Work instruction:
Quote the whole listing word for word. Do not include the pictures.

Data provided:
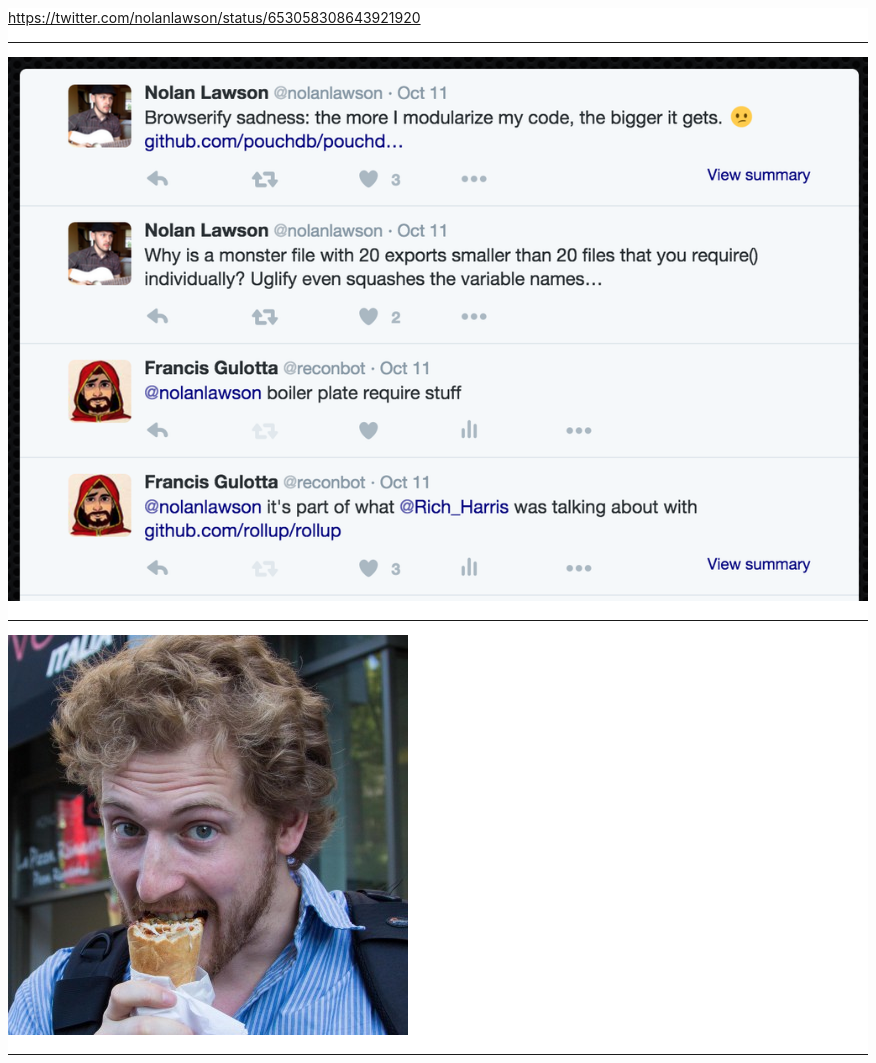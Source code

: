https://twitter.com/nolanlawson/status/653058308643921920

---

![inline](nolan-why2.png)

---

![fit](rich-harris.jpg)

---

Written answer:
Source code

:https://twitter.com/nolanlawson/status/653058308643921920

---

![inline](nolan-why2.png)

---

![fit](rich-harris.jpg)

---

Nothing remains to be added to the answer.